7. Learning Self-Modulating Attention in Continuous Time Space with Applications to Sequential Recommendation, ICML2021

Chao Chen, Haoyu Geng, Nianzu Yang, Junchi Yan, Daiyue Xue, Jianping Yu, Xiaokang Yang

https://arxiv.org/abs/2204.06517

User interests are usually dynamic in the real world, which poses both theoretical and practical challenges for learning accurate preferences from rich behavior data. Among existing user behavior modeling solutions, attention networks are widely adopted for its effectiveness and relative simplicity. Despite being extensively studied, existing attentions still suffer from two limitations: i) conventional attentions mainly take into account the spatial correlation between user behaviors, regardless the distance between those behaviors in the continuous time space; and ii) these attentions mostly provide a dense and undistinguished distribution over all past behaviors then attentively encode them into the output latent representations. This is however not suitable in practical scenarios where a user's future actions are relevant to a small subset of her/his historical behaviors. In this paper, we propose a novel attention network, named self-modulating attention, that models the complex and non-linearly evolving dynamic user preferences. We empirically demonstrate the effectiveness of our method on top-N sequential recommendation tasks, and the results on three large-scale real-world datasets show that our model can achieve state-of-the-art performance.

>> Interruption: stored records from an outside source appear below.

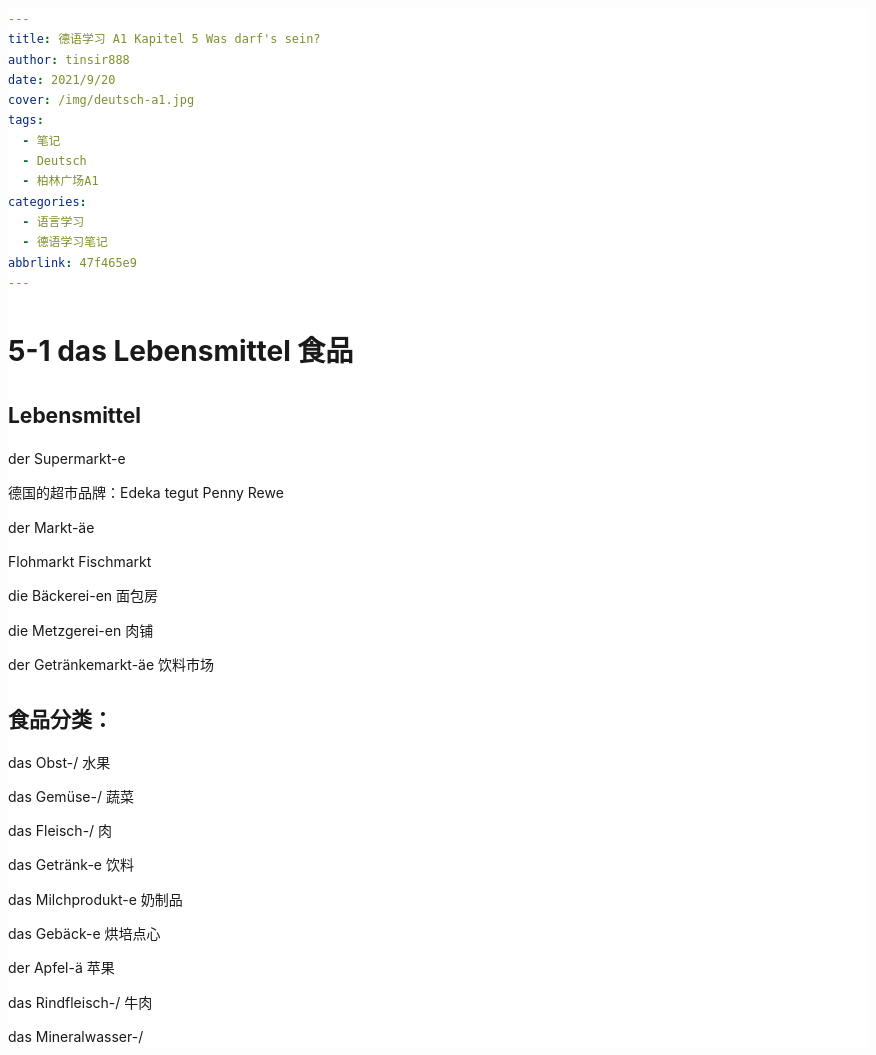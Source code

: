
 ```yaml
---
title: 德语学习 A1 Kapitel 5 Was darf's sein?
author: tinsir888
date: 2021/9/20
cover: /img/deutsch-a1.jpg
tags:
  - 笔记
  - Deutsch
  - 柏林广场A1
categories:
  - 语言学习
  - 德语学习笔记
abbrlink: 47f465e9
---
```


# 5-1 das Lebensmittel 食品

## Lebensmittel 

der Supermarkt-e

德国的超市品牌：Edeka tegut Penny Rewe

der Markt-äe

Flohmarkt Fischmarkt

die Bäckerei-en 面包房

die Metzgerei-en 肉铺

der Getränkemarkt-äe 饮料市场

## 食品分类：

das Obst-/ 水果

das Gemüse-/ 蔬菜

das Fleisch-/ 肉

das Getränk-e 饮料

das Milchprodukt-e 奶制品

das Gebäck-e 烘培点心



der Apfel-ä 苹果

das Rindfleisch-/ 牛肉

das Mineralwasser-/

8. Decentralized Collaborative Learning Framework for Next POI Recommendation

Jing Long, Tong Chen, Nguyen Quoc Viet Hung, Hongzhi Yin

https://arxiv.org/abs/2204.06516

Next Point-of-Interest (POI) recommendation has become an indispensable functionality in Location-based Social Networks (LBSNs) due to its effectiveness in helping people decide the next POI to visit. However, accurate recommendation requires a vast amount of historical check-in data, thus threatening user privacy as the location-sensitive data needs to be handled by cloud servers. Although there have been several on-device frameworks for privacy-preserving POI recommendations, they are still resource-intensive when it comes to storage and computation, and show limited robustness to the high sparsity of user-POI interactions. On this basis, we propose a novel decentralized collaborative learning framework for POI recommendation (DCLR), which allows users to train their personalized models locally in a collaborative manner. DCLR significantly reduces the local models' dependence on the cloud for training, and can be used to expand arbitrary centralized recommendation models. To counteract the sparsity of on-device user data when learning each local model, we design two self-supervision signals to pretrain the POI representations on the server with geographical and categorical correlations of POIs. To facilitate collaborative learning, we innovatively propose to incorporate knowledge from either geographically or semantically similar users into each local model with attentive aggregation and mutual information maximization. The collaborative learning process makes use of communications between devices while requiring only minor engagement from the central server for identifying user groups, and is compatible with common privacy preservation mechanisms like differential privacy.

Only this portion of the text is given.